Sunday, 24 de November de 2024 ISSN 1519-7670 - Ano 24 - nº 1315

A aventura de uma entrevista cabralina

Em dezembro de 1997, aventurei-me na empreitada de entrevistar um dos grandes escritores do século 20, João Cabral de Melo Neto, o precursor de uma nova forma de fazer e pensar a poesia no Brasil: que refutava os sentimentalismos e se baseava na técnica, no fazer poético mais cerebral. Por isso, adorava fazer cálculos ao escrever os poemas e era tido como o engenheiro da poesia. Ele falou um pouco sobre essas técnicas na entrevista que me concedeu, publicada no capítulo 6 de meu mais recente livro, Cartas ao poeta dormindo – João Cabral de Melo Neto (Thesaurus Editora). Entrevistá-lo foi uma jornada e tanto.

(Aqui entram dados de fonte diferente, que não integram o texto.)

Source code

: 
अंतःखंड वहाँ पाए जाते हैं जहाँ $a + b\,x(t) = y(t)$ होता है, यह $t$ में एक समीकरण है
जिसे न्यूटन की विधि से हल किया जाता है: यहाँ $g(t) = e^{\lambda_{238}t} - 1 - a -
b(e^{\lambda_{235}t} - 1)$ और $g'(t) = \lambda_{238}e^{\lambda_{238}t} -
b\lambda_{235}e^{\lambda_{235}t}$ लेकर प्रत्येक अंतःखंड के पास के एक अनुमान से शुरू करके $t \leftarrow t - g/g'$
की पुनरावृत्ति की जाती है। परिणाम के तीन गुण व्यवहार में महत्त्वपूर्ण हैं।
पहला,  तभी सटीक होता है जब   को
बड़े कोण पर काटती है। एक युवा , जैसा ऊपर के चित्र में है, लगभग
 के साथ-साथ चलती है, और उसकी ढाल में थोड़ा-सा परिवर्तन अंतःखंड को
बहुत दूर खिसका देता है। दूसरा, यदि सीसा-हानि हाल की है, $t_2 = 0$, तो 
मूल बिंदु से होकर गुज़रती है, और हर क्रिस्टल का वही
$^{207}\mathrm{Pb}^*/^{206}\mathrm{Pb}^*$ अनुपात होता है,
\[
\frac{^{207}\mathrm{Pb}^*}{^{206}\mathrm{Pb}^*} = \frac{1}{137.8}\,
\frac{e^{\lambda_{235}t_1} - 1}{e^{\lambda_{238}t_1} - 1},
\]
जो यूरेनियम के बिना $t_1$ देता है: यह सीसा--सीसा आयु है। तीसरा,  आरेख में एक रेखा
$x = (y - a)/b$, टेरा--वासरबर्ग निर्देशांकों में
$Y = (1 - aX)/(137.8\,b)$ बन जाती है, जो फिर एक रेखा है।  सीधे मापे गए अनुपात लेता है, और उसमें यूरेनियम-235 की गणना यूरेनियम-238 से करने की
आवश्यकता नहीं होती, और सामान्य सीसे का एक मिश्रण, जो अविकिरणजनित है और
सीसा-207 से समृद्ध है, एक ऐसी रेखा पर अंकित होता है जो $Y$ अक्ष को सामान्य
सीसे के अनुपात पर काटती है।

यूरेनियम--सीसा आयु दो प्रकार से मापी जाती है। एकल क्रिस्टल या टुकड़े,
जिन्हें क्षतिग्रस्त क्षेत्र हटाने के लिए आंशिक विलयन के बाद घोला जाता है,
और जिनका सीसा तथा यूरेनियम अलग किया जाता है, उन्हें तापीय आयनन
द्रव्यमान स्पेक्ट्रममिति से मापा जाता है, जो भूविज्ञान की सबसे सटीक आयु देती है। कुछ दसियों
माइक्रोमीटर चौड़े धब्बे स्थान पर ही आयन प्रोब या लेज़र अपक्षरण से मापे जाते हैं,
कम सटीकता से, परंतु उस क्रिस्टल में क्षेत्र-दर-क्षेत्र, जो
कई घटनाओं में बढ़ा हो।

Fui ao Rio, fiquei num hotel modesto, nas proximidades do apartamento dele, no Flamengo. Logo após deixar minha mochila no quarto e tomar um bom banho, fui para a entrevista. O fotógrafo que eu havia contratado me encontrou na hora marcada, por volta das 14h, no térreo. Toquei a campainha, ansioso. Como estaria o humor do grande poeta, eu me perguntava?

João Cabral atendeu a porta, e me pediu para entrar. A sala espaçosa, além dos móveis clássicos e da linda vista da sacada, chamava atenção pela tela com o retrato de meu poeta predileto, Manoel Bandeira. Durante a entrevista, me disse que eles eram primos. Bela linhagem com poesia no DNA, pensei. Não só poesia, afinal, ela também era irmão do historiador Evaldo Cabral de Melo e primo de outros dois grandes intelectuais: Mauro Mota e Gilberto Freyre (por parte de mãe).

Para não esquecer

Ele estava com grave problema nos olhos, uma espécie de catarata, e por isso enxergava pouco. Estava mal-humorado e deprimido por causa desse problema de saúde. Adorava ler e agora se via privado do maior prazer que possuía. Disse-me que estava cansado e que não pretendia que a entrevista demorasse muito. Aliás, como eu havia feito meu dever de casa, já sabia que uma famosa dor de cabeça o acompanhou a vida toda. Motivo mais que suficiente para que o mau humor se manifestasse. Isso, e alguma derrota do time do coração dele, o América Football Club (do Rio), é claro.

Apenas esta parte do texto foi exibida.